Prior to undergoing a heart transplant on August 31, 2015, Sharon Sanford couldn’t even walk around her block; let alone hike the Wild Pacific Trail.

Now, dozens of scars and a wondrous year later, the Ucluelet local says the trail is her favourite place to be. Her new heart is strong, and when she walks the trail with her friends or her husband, it keeps a steady pace.

“I feel like a kid. I feel like I’m getting to experience all these new things,” she said.

“Sometimes people look at me and wonder, What are you so excited about? Everybody just takes so many things for granted.”

Leading up to the transplant, Sanford spent a lifetime battling a heart condition called dilated cardiomyopathy. The disease caused her heart to enlarged to such a point where it couldn’t pump blood anymore.

In 1996, she had her first heart attack, which required her to have a cardioverter defibrillator implanted into her chest. She was only 23 at the time.

Then, last summer, her condition plummeted, bumping her to the top of the transplant list.  As luck would have it, a heart became available almost immediately.

She travelled with her husband Martin to St.
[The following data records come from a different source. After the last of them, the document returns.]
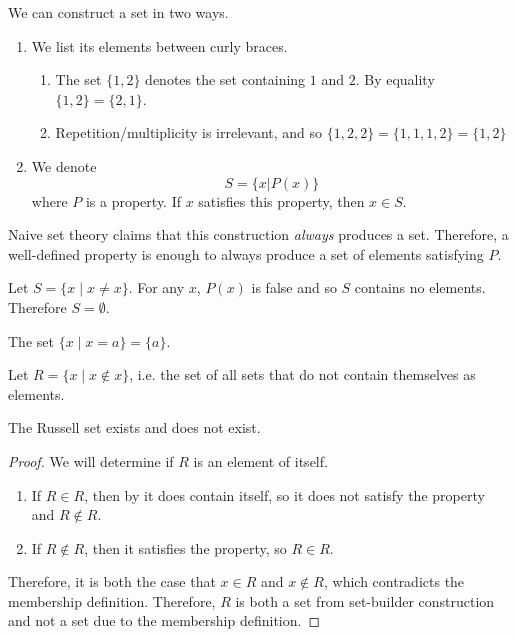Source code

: \documentclass{article}
\begin{document}
    \begin{definition}
      We can construct a set in two ways. 
      \begin{enumerate}
        \item We list its elements between curly braces. 
        \begin{enumerate}
          \item The set $\{1, 2\}$ denotes the set containing $1$ and $2$. By equality $\{1, 2\} = \{2, 1\}$. 
          \item Repetition/multiplicity is irrelevant, and so $\{1, 2, 2\} = \{1, 1, 1, 2\} = \{1, 2\}$ 
        \end{enumerate} 

        \item We denote 
        \begin{equation}
          S = \{ x | P(x) \}
        \end{equation} 
        where $P$ is a property. If $x$ satisfies this property, then $x \in S$. 
      \end{enumerate}
      Naive set theory claims that this construction \textit{always} produces a set. Therefore, a well-defined property is enough to always produce a set of elements satisfying $P$. 
    \end{definition} 

    \begin{example}
      Let $S = \{x \mid x \neq x \}$. For any $x$, $P(x)$ is false and so $S$ contains no elements. Therefore $S = \emptyset$. 
    \end{example}

    \begin{example}
      The set $\{x \mid x = a \} = \{a\}$. 
    \end{example}

    \begin{example}
      Let $R = \{x \mid x \not\in x\}$, i.e. the set of all sets that do not contain themselves as elements. 
    \end{example}

    \begin{theorem} 
      The Russell set exists and does not exist. 
    \end{theorem}
    \begin{proof}
      We will determine if $R$ is an element of itself. 
      \begin{enumerate}
        \item If $R \in R$, then by it does contain itself, so it does not satisfy the property and $R \not\in R$. 
        \item If $R \not\in R$, then it satisfies the property, so $R \in R$. 
      \end{enumerate}
      Therefore, it is both the case that $x \in R$ and $x \not\in R$, which contradicts the membership definition. Therefore, $R$ is both a set from set-builder construction and not a set due to the membership definition. 
    \end{proof}
\end{document}
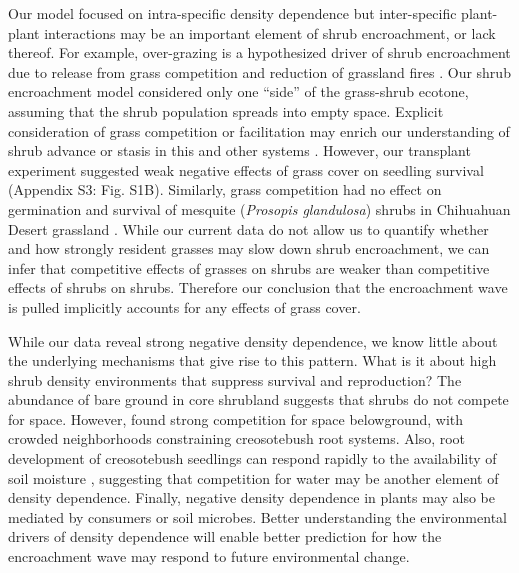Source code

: \documentclass[11pt]{article}\usepackage[]{graphicx}\usepackage[usenames,dvipsnames]{xcolor}
\begin{document}
Our model focused on intra-specific density dependence but inter-specific plant-plant interactions may be an important element of shrub encroachment, or lack thereof.
For example, over-grazing is a hypothesized driver of shrub encroachment due to release from grass competition and reduction of grassland fires \citep{van2000shrub}. 
Our shrub encroachment model considered only one ``side'' of the grass-shrub ecotone, assuming that the shrub population spreads into empty space. 
Explicit consideration of grass competition or facilitation may enrich our understanding of shrub advance or stasis in this and other systems \citep{sankaran2004tree}. 
However, our transplant experiment suggested weak negative effects of grass cover on seedling survival (Appendix S3: Fig. S1B).
Similarly, grass competition had no effect on germination and survival of mesquite (\textit{Prosopis glandulosa}) shrubs in Chihuahuan Desert grassland \citep{weber2022woody}. 
While our current data do not allow us to quantify whether and how strongly resident grasses may slow down shrub encroachment, we can infer that competitive effects of grasses on shrubs are weaker than competitive effects of shrubs on shrubs.
Therefore our conclusion that the encroachment wave is pulled implicitly accounts for any effects of grass cover. 

While our data reveal strong negative density dependence, we know little about the underlying mechanisms that give rise to this pattern. 
What is it about high shrub density environments that suppress survival and reproduction?
The abundance of bare ground in core shrubland suggests that shrubs do not compete for space. 
However, \cite{brisson1994effect} found strong competition for space belowground, with crowded neighborhoods constraining creosotebush root systems. 
Also, root development of creosotebush seedlings can respond rapidly to the availability of soil moisture \citep{obrist2003increasing}, suggesting that competition for water may be another element of density dependence. 
Finally, negative density dependence in plants may also be mediated by consumers or soil microbes. 
Better understanding the environmental drivers of density dependence will enable better prediction for how the encroachment wave may respond to future environmental change.
\end{document}
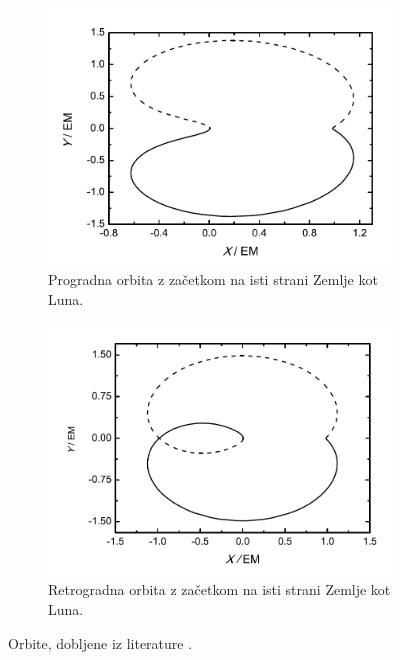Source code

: \documentclass[11pt, titlepage]{article}
\begin{document}
\begin{figure}[h]
    \vspace{0.5cm}

    \begin{subfigure}[b]{0.45\textwidth}
        \centering
        \includegraphics[width=\textwidth]{figures/theory_orbit_3.png}
        \caption{Progradna orbita z začetkom na isti strani Zemlje kot Luna.}
        \label{fig:orbit_3}
    \end{subfigure}
    \hfill
    \begin{subfigure}[b]{0.45\textwidth}
        \centering
        \includegraphics[width=\textwidth]{figures/theory_orbit_4.png}
        \caption{Retrogradna orbita z začetkom na isti strani Zemlje kot Luna.}
        \label{fig:orbit_4}
    \end{subfigure}

    \caption{Orbite, dobljene iz literature \cite{XIYUN2013183}.}
    \label{fig:theory_orbits}
\end{figure}
\end{document}
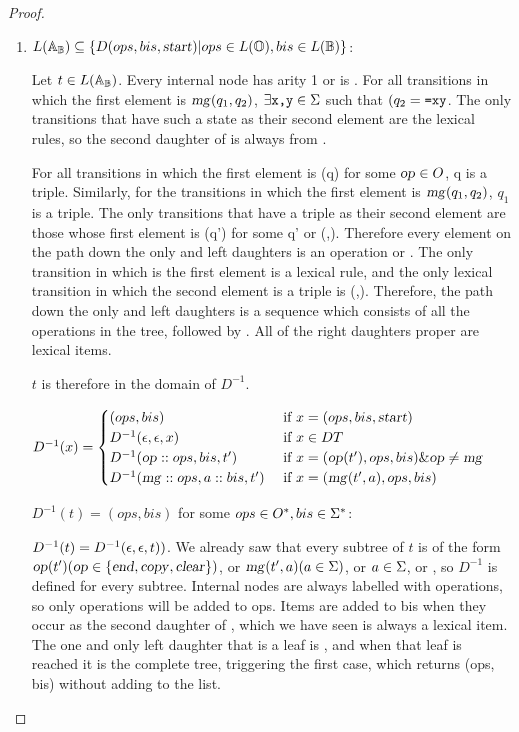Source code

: \documentclass[12pt]{article}
\theoremstyle{definition}
\begin{document}
\begin{proof}
  \begin{enumerate}
  \item
    $L(\mathbb{A}_\mathbb{B})\subseteq\{D(ops,bis,\text{\textsl{start}}) | ops\in L(\mathbb{O}),bis\in
    L(\mathbb{B})\}$: 

    Let $t\in L(\mathbb{A}_\mathbb{B})$. Every internal node has arity 1 or is \mg. For all transitions in which the first element is $\text{\textsl{mg}}(q_1,q_2)$, $\exists \text{\texttt{x,y}}\in\Sigma$ such that  $(q_2=\text{\texttt{=xy}}$. The only transitions that have such a state as their second element are the lexical rules, so the second daughter of \mg is always from \sg.

    For all transitions in which the first element is \op(q) for some $\text{\textsl{op}}\in O$, q is a triple. Similarly, for the transitions in which the first element is $\text{\textsl{mg}}(q_1,q_2)$, $q_1$ is a triple. The only transitions that have a triple as their second element are those whose first element is \op(q') for some q' or (\start,). Therefore every element on the path down the only and left daughters is an operation or \start. The only transition in which \start is the first element is a lexical rule, and the only lexical transition in which the second element is a triple is (\start,). Therefore, the path down the only and left daughters is a sequence which consists of all the operations in the tree, followed by \start.
    All of the right daughters proper are lexical items.

    $t$ is therefore in the domain of $D^{-1}$. 

    $D^{-1}(x) =
    \begin{cases}
      (ops,bis) & \text{ if } x=(ops,bis,\text{\textsl{start}})\\
      D^{-1}(\epsilon,\epsilon,x) & \text{ if } x\in DT\\
      D^{-1}(\text{\textsl{op}}::ops,bis,t') & \text{ if } x = (\text{\textsl{op}}(t'),ops,bis) \& \text{\textsl{op}}\neq\text{\textsl{mg}}\\
      D^{-1}(\text{\textsl{mg}}::ops,a::bis,t') & \text{ if } x = (\text{\textsl{mg}}(t',a),ops,bis)\\
    \end{cases}
    $
    
    $D^{-1}(t) = (ops,bis)$ for some $ops\in O^*, bis\in\Sigma^*$:

    $D^{-1}(t) = D^{-1}(\epsilon,\epsilon,t))$. We already saw that every subtree of $t$ is of the form $\text{\textsl{op}}(t') (\text{\textsl{op}}\in\{\text{\textsl{end}},\text{\textsl{copy}},\text{\textsl{clear}}\})$, or $\text{\textsl{mg}}(t',a) (a\in\Sigma)$, or $a\in\Sigma$, or \start, so  $D^{-1}$ is defined for every subtree. Internal nodes are always labelled with operations, so only operations will be added to ops. Items are added to bis when they occur as the second daughter of \mg, which we have seen is always a lexical item. The one and only left daughter that is a leaf is \start, and when that leaf is reached it is the complete tree, triggering the first case, which returns (ops, bis) without adding \start to the list.


\end{enumerate}
\end{proof}
\end{document}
Paul’s Hospital in Vancouver for the surgery.

Martin recalls the doctors telling them that the heart transplant would be a new way of life.

“I knew what she couldn’t do that everyone else could do for years now,” he said.
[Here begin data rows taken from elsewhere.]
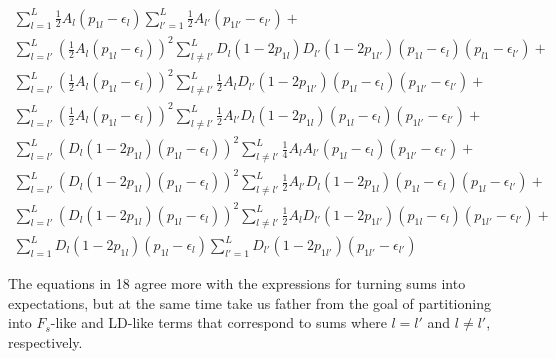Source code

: \documentclass[a4paper,10pt]{article}
\begin{document}
\begin{equation}
  \begin{split}
   \sum^L_{l=1}\frac{1}{2}A_l(p_{1l}-\epsilon_{l})
   \sum^L_{l'=1}\frac{1}{2}A_{l'}(p_{1l'}-\epsilon_{l'}) +
   \\
   \sum^L_{l=l'}(\frac{1}{2}A_l(p_{1l}-\epsilon_l))^2 \sum^L_{l \neq
     l'}D_l(1-2p_{1l})D_{l'}(1-2p_{1l'})(p_{1l}-\epsilon_l)(p_{l1}-\epsilon_{l'})+ 
   \\
     \sum^L_{l=l'}(\frac{1}{2}A_l(p_{1l}-\epsilon_l))^2\sum^L_{l \neq
       l'}\frac{1}{2}A_{l}D_{l'}(1-2p_{1l'})(p_{1l}-\epsilon_l)(p_{1l'}-\epsilon_{l'})+
     \\
     \sum^L_{l=l'}(\frac{1}{2}A_l(p_{1l}-\epsilon_l))^2\sum^L_{l \neq
       l'}\frac{1}{2}A_{l'}D_l(1-2p_{1l})(p_{1l}-\epsilon_l)(p_{1l'}-\epsilon_{l'})+
   \\
   \sum^L_{l=l'}(D_l(1-2p_{1l})(p_{1l}-\epsilon_l))^2 \sum^L_{l \neq
     l'}\frac{1}{4}A_lA_{l'}(p_{1l}-\epsilon_l)(p_{1l'}-\epsilon_{l'}) +
   \\
   \sum^L_{l=l'}(D_l(1-2p_{1l})(p_{1l}-\epsilon_l))^2 \sum^L_{l\neq
     l'}
   \frac{1}{2}A_{l'}D_l(1-2p_{1l})(p_{1l}-\epsilon_l)(p_{1l}-\epsilon_{l'})+
   \\
   \sum^L_{l=l'}(D_l(1-2p_{1l})(p_{1l}-\epsilon_l))^2 \sum^L_{l\neq
     l'}
   \frac{1}{2}A_{l}D_{l'}(1-2p_{1l'})(p_{1l}-\epsilon_l)(p_{1l'}-\epsilon_{l'})+
   \\
    \sum^L_{l=1}D_l(1-2p_{1l})(p_{1l}-\epsilon_l) \sum^L_{l'=1}D_{l'}(1-2p_{1l'})(p_{1l'}-\epsilon_{l'})
 \end{split}
\end{equation}

   
The equations in 18 agree more with the expressions for turning sums
into expectations, but at the same time take us father from the goal
of partitioning into $ F_{s}$-like and LD-like terms that correspond
to sums where $l = l'$ and $ l \neq l'$, respectively. 




\end{document}
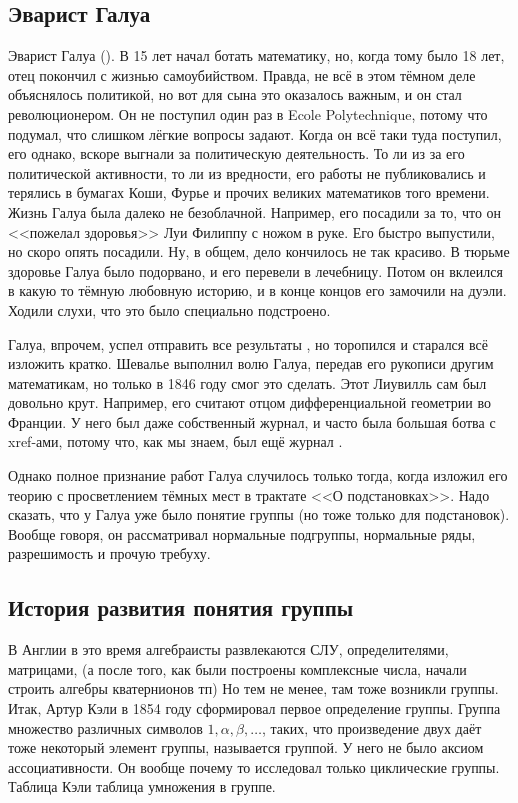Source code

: \documentclass[a4paper,oneside,fleqn,10pt]{article}
\begin{document}
\subsection{Эварист Галуа}

Эварист Галуа (). В 15 лет начал ботать математику, но,
когда тому было 18 лет, отец покончил с жизнью самоубийством. Правда,
не всё в этом тёмном деле объяснялось политикой, но вот для сына это
оказалось важным, и он стал революционером.  Он не поступил один раз в
Ecole Polytechnique, потому что подумал, что слишком лёгкие вопросы
задают. Когда он всё таки туда поступил, его однако, вскоре выгнали за
политическую деятельность.  То ли из за его политической активности,
то ли из вредности, его работы не публиковались и терялись в бумагах
Коши, Фурье и прочих великих математиков того времени.  Жизнь Галуа
была далеко не безоблачной. Например, его посадили за то, что он
<<пожелал здоровья>> Луи Филиппу с ножом в руке. Его быстро выпустили,
но скоро опять посадили.  Ну, в общем, дело кончилось не так
красиво. В тюрьме здоровье Галуа было подорвано, и его перевели в
лечебницу. Потом он вклеился в какую то тёмную любовную историю, и в
конце концов его замочили на дуэли. Ходили слухи, что это было
специально подстроено.

Галуа, впрочем, успел отправить все результаты
, но торопился и старался всё изложить
кратко. Шевалье выполнил волю Галуа, передав его рукописи другим
математикам, но только в 1846 году  смог это сделать. Этот Лиувилль сам был довольно
крут. Например, его считают отцом дифференциальной геометрии во
Франции. У него был даже собственный журнал, и часто была большая
ботва с xref-ами, потому что, как мы знаем, был ещё журнал
.

Однако полное признание работ Галуа случилось только тогда, когда
 изложил его теорию с
просветлением тёмных мест в трактате <<О подстановках>>.  Надо
сказать, что у Галуа уже было понятие группы (но тоже только для
подстановок).  Вообще говоря, он рассматривал нормальные подгруппы,
нормальные ряды, разрешимость и прочую требуху.

\subsection{История развития понятия группы}

В Англии в это время алгебраисты развлекаются СЛУ, определителями,
матрицами, (а после того, как были построены комплексные числа, начали
строить алгебры кватернионов тп) Но тем не менее, там тоже возникли
группы. Итак, Артур Кэли в 1854 году сформировал первое определение
группы.  Группа множество различных символов $1, \alpha,
\beta,\ldots$, таких, что произведение двух даёт тоже некоторый
элемент группы, называется группой.  У него не было аксиом
ассоциативности. Он вообще почему то исследовал только циклические
группы. Таблица Кэли таблица умножения в группе.
\end{document}
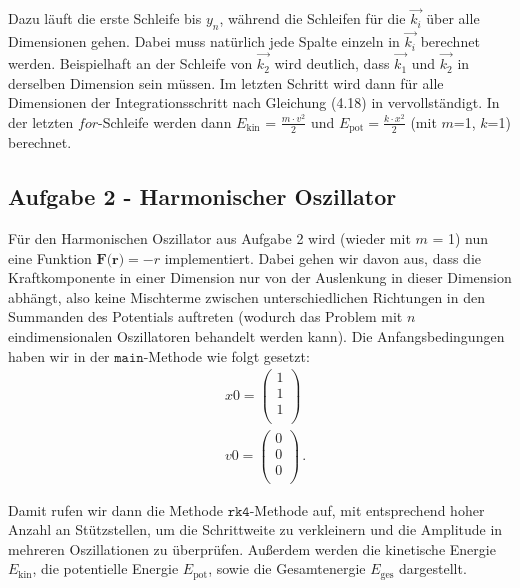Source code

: Dazu läuft die erste Schleife bis $y_n$, während die Schleifen für die $\vec{k_i}$ über alle Dimensionen gehen. Dabei muss natürlich jede Spalte einzeln in $\vec{k_i}$ berechnet werden. Beispielhaft an der Schleife von $\vec{k_2}$ wird deutlich, dass $\vec{k_1}$ und $\vec{k_2}$ in derselben Dimension sein müssen.
Im letzten Schritt wird dann für alle Dimensionen der Integrationsschritt nach Gleichung (4.18) in \cite[52]{script} vervollständigt. In der letzten $\textit{for}$-Schleife werden dann $E_{\text{kin}}$ = $\frac{m\cdot v^2}{2}$ und $E_{\text{pot}} = \frac{k \cdot x^2}{2}$ (mit $m$=1, $k$=1) berechnet.
\subsection*{Aufgabe 2 - Harmonischer Oszillator}
Für den Harmonischen Oszillator aus Aufgabe 2 wird (wieder mit $m$ = 1) nun eine Funktion $\textbf{F(r)} = -r$ implementiert. Dabei gehen wir davon aus, dass die Kraftkomponente in einer Dimension nur von der Auslenkung in dieser Dimension abhängt, also keine Mischterme zwischen unterschiedlichen Richtungen in den Summanden des Potentials auftreten (wodurch das Problem mit $n$ eindimensionalen Oszillatoren behandelt werden kann). Die Anfangsbedingungen haben wir in der $\texttt{main}$-Methode wie folgt gesetzt:
\begin{equation*}
	\begin{split}
		&x0 =
		 \begin{pmatrix}
			1\\
			1\\
			1 \\
		\end{pmatrix} \\
		& v0 = 
		\begin{pmatrix}
		0 \\
		0 \\
		0 \\
		\end{pmatrix} \,.
	\end{split}
\end{equation*}

Damit rufen wir dann die Methode $\texttt{rk4}$-Methode auf, mit entsprechend hoher Anzahl an Stützstellen, um die Schrittweite zu verkleinern und die Amplitude in mehreren Oszillationen zu überprüfen. Außerdem werden die kinetische Energie $E_{\text{kin}}$, die potentielle Energie $E_{\text{pot}}$, sowie die Gesamtenergie $E_{\text{ges}}$ dargestellt.
\begin{landscape}
	\begin{figure}
		\texttt{[image: ../A1+A2/Aufgabe2a1.pdf]}}
		\caption{Graphische Darstellung der Ergebnisse von Aufgabe 2a ( $\vec{\textbf{r}}(0)$ bel, $v(0) = \vec{0}$).}
		\label{fig:a21}
	\end{figure}
\end{landscape}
“I’ve seen it. I knew it was going to be big...I didn’t know it [the surgery] was going to go so smoothly. I didn’t really picture it a success a year ago.”

By October, only a short month after the procedure, Sanford received approval from doctors for her healthy heart class.
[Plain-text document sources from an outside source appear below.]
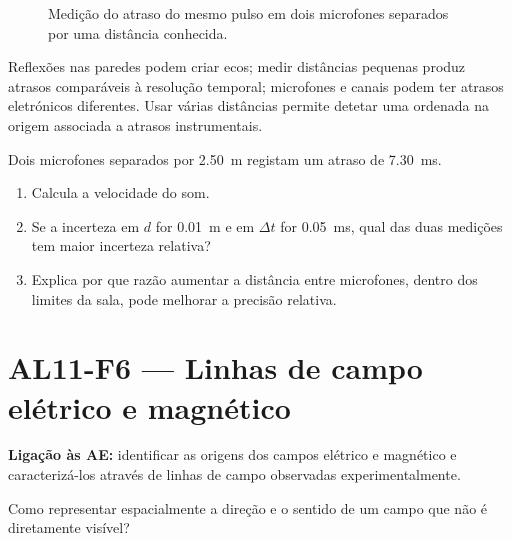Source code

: \documentclass[11pt,a4paper,openany]{book}
\newcounter{exercicio}[chapter]
\renewcommand{\theexercicio}{\thechapter.\arabic{exercicio}}
\newenvironment{exercicio}[1][]%
{\refstepcounter{exercicio}%
\begin{tcolorbox}[breakable,colback=white,colframe=eublue!70,
 title={Exercício \theexercicio\if\relax\detokenize{#1}\relax\else\ --- #1\fi},fonttitle=\bfseries]}%
{\end{tcolorbox}}
\newcommand{\LigAE}[1]{\textbf{Ligação às AE:} #1}
\begin{document}
\begin{figure}[H]
\centering
{}
\caption{Medição do atraso do mesmo pulso em dois microfones separados por uma distância conhecida.}
\end{figure}

\begin{erros}
Reflexões nas paredes podem criar ecos; medir distâncias pequenas produz atrasos comparáveis à resolução temporal; microfones e canais podem ter atrasos eletrónicos diferentes. Usar várias distâncias permite detetar uma ordenada na origem associada a atrasos instrumentais.
\end{erros}

\begin{exercicio}[Velocidade do som]
Dois microfones separados por \SI{2.50}{m} registam um atraso de \SI{7.30}{ms}.
\begin{enumerate}[label=\alph*)]
\item Calcula a velocidade do som.
\item Se a incerteza em $d$ for \SI{0.01}{m} e em $\Delta t$ for \SI{0.05}{ms}, qual das duas medições tem maior incerteza relativa?
\item Explica por que razão aumentar a distância entre microfones, dentro dos limites da sala, pode melhorar a precisão relativa.
\end{enumerate}
\end{exercicio}

\section{AL11-F6 — Linhas de campo elétrico e magnético}
\LigAE{identificar as origens dos campos elétrico e magnético e caracterizá-los através de linhas de campo observadas experimentalmente.}

\begin{questao}
Como representar espacialmente a direção e o sentido de um campo que não é diretamente visível?
\end{questao}
\end{document}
The rest, as they say, is history.

“Now I can get up and go, go, go,” Sanford said.

Her transplant has given her the freedom to do all sorts of physical activities she was never able to do before.

She’s hiking, mushroom picking, practicing yoga, training with Kara McAvoy from BBK and she’s slowing crossing off items from an Adventure List she dreamt up post transplant.

“I went whale watching with Subtidal Adventures. It was fantastic. I’d never been able to go before. Even the whole zodiac ride would have been impossible because I wouldn’t have been strong enough to cope with the whole trip,” she said.

Louis Rouleau from West Coast Wild Adventures arranged to take her on the zipline course.

“We had talked to each other at Ukee Days,” Rouleau told the Westerly News.

“That’s the first time I had seen her after her transplant. She had told me ziplining was on her bucket list of things to do so I said, ‘Yeah let’s do it.’”

Her new heart can withstand exhilarating activities like ziplining, but it takes longer than normal for it to calm down afterwards.

“Her heart could start racing 15-minutes or even 20-minutes after the excitement. The nerves that used to be attached to her old heart, when they put the new heart in they don’t necessarily grow back,” Martin explained. “Those are the nerves that control when your heart races because of fear or adrenaline.”

Sanford wants to hike Mt. Ozzard, walk to the blowhole and hike to the bomber plane. She’s ultimately working towards building up enough strength to conquer the Alexander Murray Trail in her hometown of King’s Point, Newfoundland next summer. The trail is a moderate 9-km with 2,200 stairs, going up and down. Visitors come from all over the world to hike it, but you can bet the boat that Sanford will be the only one taking it on with a new heart.